Celebrate! Worship for Every Festival
By Ben Fisher ’27 from an interview with Rev. Dr. Char Cox
In a recent interview with Rev. Dr. Char Rachuy Cox, we discussed her successes with liturgies developed as a part of the Celebrate! Worship for Every Festival series. various liturgies and how she developed them to include kids into the worship experience. The pilot liturgies include Christmas, Easter, and Ascension. The goal of these was to include a larger audience into worship, with Char saying that “it might be a way to help people realize that the worshiping life of a faith community is truly for everybody.” To do this, she shares the importance of the liturgies encouraging people to be “actively involved in leadership, in participation, in ways that are meaningful for people of all ages and and all abilities to participate in.”
The more that we can be creative and imaginative, and wonder about how do we make the liturgy living for everyone who’s participating in it, including the littlest among among us, the greater the possibility that everyone will realize that the liturgy draws us deeply into God’s story, so that God’s story can deeply inform our own lives.
Rev. Dr. Char Rachuy Cox
Rev. Char further expands on this by saying how each liturgy is supposed to be “living, and all too often we experience it as something that is not living, that it just kind of becomes this rote rhythm that we go through, and it misses its connection with our lives. The more that we can be creative and imaginative, and wonder about how do we make the the liturgy living for everyone who’s participating in it, including the littlest among among us, the greater the possibility that everyone will realize that the liturgy draws us deeply into God’s story, so that God’s story can deeply inform our own lives,” By restoring the life to liturgies, Rev. Char hopes to reach out and include even the youngest children in the worship experience.

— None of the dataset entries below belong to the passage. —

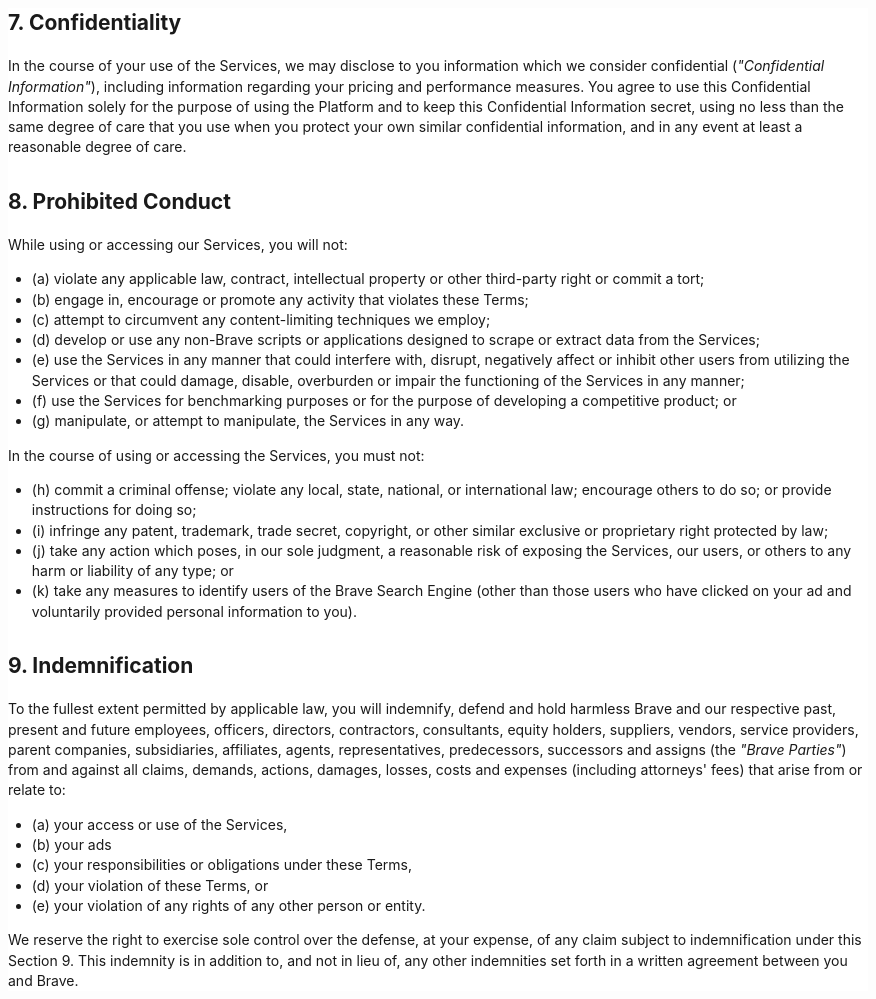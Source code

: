 ## 7. Confidentiality
In the course of your use of the Services, we may disclose to you information which we consider confidential (*"Confidential Information"*), including information regarding your pricing and performance measures. 
You agree to use this Confidential Information solely for the purpose of using the Platform and to keep this Confidential Information secret, using no less than the same degree of care that you use when you protect your own similar confidential information, and in any event at least a reasonable degree of care.

## 8. Prohibited Conduct
While using or accessing our Services, you will not:
- (a) violate any applicable law, contract, intellectual property or other third-party right or commit a tort;
- (b) engage in, encourage or promote any activity that violates these Terms;
- (c) attempt to circumvent any content-limiting techniques we employ;
- (d) develop or use any non-Brave scripts or applications designed to scrape or extract data from the Services;
- (e) use the Services in any manner that could interfere with, disrupt, negatively affect or inhibit other users from utilizing the Services or that could damage, disable, overburden or impair the functioning of the Services in any manner;
- (f) use the Services for benchmarking purposes or for the purpose of developing a competitive product; or
- (g) manipulate, or attempt to manipulate, the Services in any way.

In the course of using or accessing the Services, you must not:
- (h) commit a criminal offense; violate any local, state, national, or international law; encourage others to do so; or provide instructions for doing so;
- (i) infringe any patent, trademark, trade secret, copyright, or other similar exclusive or proprietary right protected by law;
- (j) take any action which poses, in our sole judgment, a reasonable risk of exposing the Services, our users, or others to any harm or liability of any type; or
- (k) take any measures to identify users of the Brave Search Engine (other than those users who have clicked on your ad and voluntarily provided personal information to you).

## 9. Indemnification
To the fullest extent permitted by applicable law, you will indemnify, defend and hold harmless Brave and our respective past, present and future employees, officers, directors, contractors, consultants, equity holders, suppliers, vendors, service providers, parent companies, subsidiaries, affiliates, agents, representatives, predecessors, successors and assigns (the *"Brave Parties"*) from and against all claims, demands, actions, damages, losses, costs and expenses (including attorneys' fees) that arise from or relate to:

- (a) your access or use of the Services,
- (b) your ads
- (c) your responsibilities or obligations under these Terms,
- (d) your violation of these Terms, or
- (e) your violation of any rights of any other person or entity.

We reserve the right to exercise sole control over the defense, at your expense, of any claim subject to indemnification under this Section 9. This indemnity is in addition to, and not in lieu of, any other indemnities set forth in a written agreement between you and Brave.

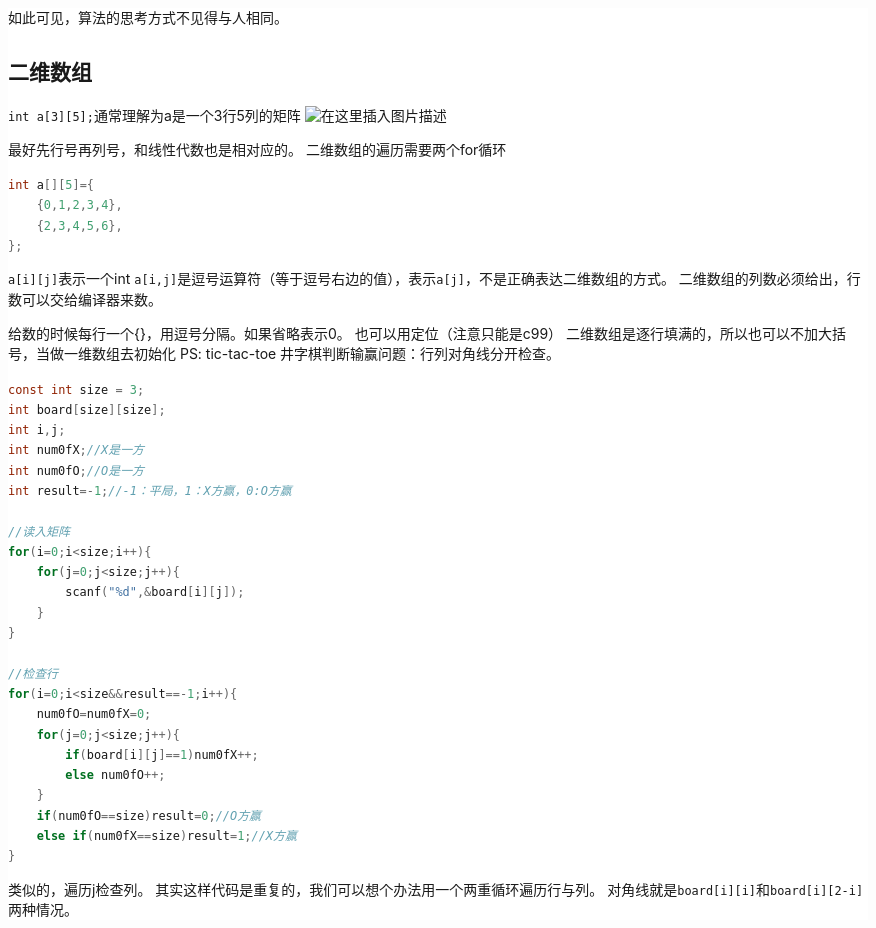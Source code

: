 
如此可见，算法的思考方式不见得与人相同。

## 二维数组

`int a[3][5];`通常理解为a是一个3行5列的矩阵
 ![在这里插入图片描述](https://img-blog.csdnimg.cn/20210106182540563.png?x-oss-process=image/watermark,type_ZmFuZ3poZW5naGVpdGk,shadow_10,text_aHR0cHM6Ly9ibG9nLmNzZG4ubmV0L2p0d3F3cQ==,size_16,color_FFFFFF,t_70)

最好先行号再列号，和线性代数也是相对应的。
二维数组的遍历需要两个for循环
```c
int a[][5]={
	{0,1,2,3,4},
	{2,3,4,5,6},
};
```
`a[i][j]`表示一个int
`a[i,j]`是逗号运算符（等于逗号右边的值），表示`a[j]`，不是正确表达二维数组的方式。
二维数组的列数必须给出，行数可以交给编译器来数。

给数的时候每行一个{}，用逗号分隔。如果省略表示0。
也可以用定位（注意只能是c99）
二维数组是逐行填满的，所以也可以不加大括号，当做一维数组去初始化
PS: tic-tac-toe 井字棋判断输赢问题：行列对角线分开检查。
```c
const int size = 3;
int board[size][size];
int i,j;
int num0fX;//X是一方
int num0fO;//O是一方
int result=-1;//-1：平局，1：X方赢，0:O方赢

//读入矩阵
for(i=0;i<size;i++){
	for(j=0;j<size;j++){
		scanf("%d",&board[i][j]);
	}
}

//检查行
for(i=0;i<size&&result==-1;i++){
	num0fO=num0fX=0;
	for(j=0;j<size;j++){
		if(board[i][j]==1)num0fX++;
		else num0fO++;
	}
	if(num0fO==size)result=0;//O方赢
	else if(num0fX==size)result=1;//X方赢
}
```
类似的，遍历j检查列。
其实这样代码是重复的，我们可以想个办法用一个两重循环遍历行与列。
对角线就是`board[i][i]`和`board[i][2-i]`两种情况。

Through the use of music, theater, and art, kids are more encouraged to participate in worship and take a leading role in the services. For example, the Easter Liturgy had kids using bells and decorating the cross with flowers during worshiping, “helping children understand that the story is for them, that it’s about them, that it’s not just a grown up story, or it’s not just a big people’s story, but it’s a story that is truly for children as well as everybody else.” Rev. Char also mentions a quote from Lyle Griner, who is the director of the Peer Minister Network. According to him, “youth will either lead or they will leave the church,” and we need to create opportunities for them for meaningful leadership and that includes worship leadership. This is one of the main focuses of these celebration liturgies; to give even the youngest children the opportunity to be leaders and be in the spotlight of worship.
Youth will either lead or they will leave the church
Lyle Griner
Another example of this process in action is during the Christmas liturgy where the service was interspersed with readings, hymns, and a nativity set that kids would be able to periodically add too as the service progressed. In the future, Rev. Char hopes to include a possible art show component that will allow kids to display the art they make during Sunday School and worship to the rest of the congregation. This could be done using bulletin covers that all congregation members will be able to see as they enter the church. Rev. Char also talked about the use of multiple intelligence theory and how each person learns better using specific strategies such as writing or art. By incorporating art and movement into worship, she hopes that the liturgies will be able to access these strategies for each kid, further enhancing their learning experiences. I hope to utilize her advice to make a curriculum that is more inclusive with different learning strategies.
I look forward to seeing Rev. Char’s progress with the celebration liturgies, and I pray for the best with their development and success as we move into the summer season.